Linear SVM vs Non-Linear SVM
Feature | Linear SVM | Non-Linear SVM |
---|
Decision Boundary | Straight line or hyperplane | Curved or complex boundaries |
---|
Data Separation | Works well when data is linearly separable | Suitable for non-linearly separable data |
---|
Kernel Usage | No kernel or uses a linear kernel | Uses non-linear kernels (e.g., RBF, polynomial) |
---|
Computational Cost | Generally faster and less complex | More computationally intensive |
---|
Example Use Case | Spam detection with simple features | Image classification or handwriting recognition |
---|
Applications
- Image Classification: They are widely used for image recognition tasks such as handwritten digit recognition like MNIST dataset, where the data classes are not linearly separable.
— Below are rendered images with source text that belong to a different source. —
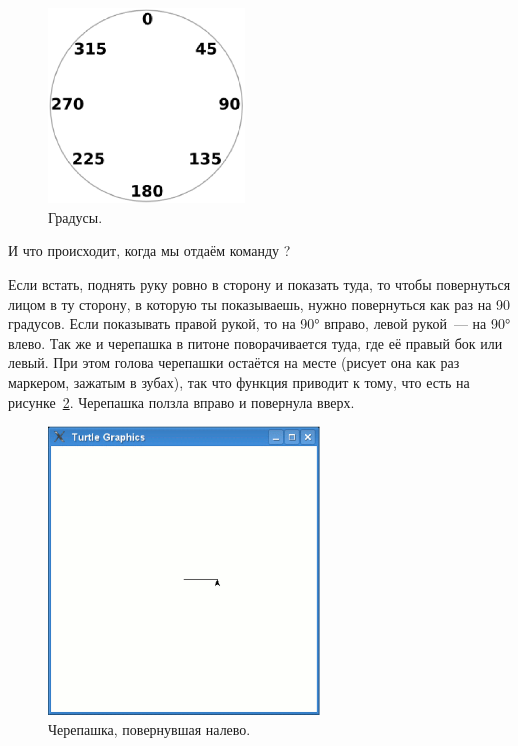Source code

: \begin{figure}
\begin{center}
\includegraphics[width=52mm]{../en/figure14.eps}
\end{center}
\caption{Градусы.}\label{fig14}
\end{figure}

И что происходит, когда мы отдаём команду ?

Если встать, поднять руку ровно в сторону и показать туда, то чтобы повернуться лицом в ту сторону, в которую ты показываешь, нужно повернуться как раз на 90 градусов. Если показывать правой рукой, то на 90° вправо, левой рукой — на 90° влево. Так же и черепашка в питоне поворачивается туда, где её правый бок или левый. При этом голова черепашки остаётся на месте (рисует она как раз маркером, зажатым в зубах), так что функция  приводит к тому, что есть на рисунке \ref{fig15}. Черепашка ползла вправо и повернула вверх.

\begin{figure}
\begin{center}
\includegraphics[width=72mm]{../en/figure15.eps}
\end{center}
\caption{Черепашка, повернувшая налево.}\label{fig15}
\end{figure}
- Bioinformatics: Used in gene expression analysis and protein classification where the relationships between variables are complex and non-linear.
- Natural Language Processing (NLP): Used for text classification tasks like spam filtering or sentiment analysis where non-linear relationships exist between words and sentiments.
- Medical Diagnosis: Effective for classifying diseases based on patient data such as tumor classification where data have non-linear patterns.
- Fraud Detection: They can identify fraudulent activities by detecting unusual patterns in transactional data.
- Voice and Speech Recognition: Useful for separating different voice signals or identifying speech patterns where non-linear decision boundaries are needed.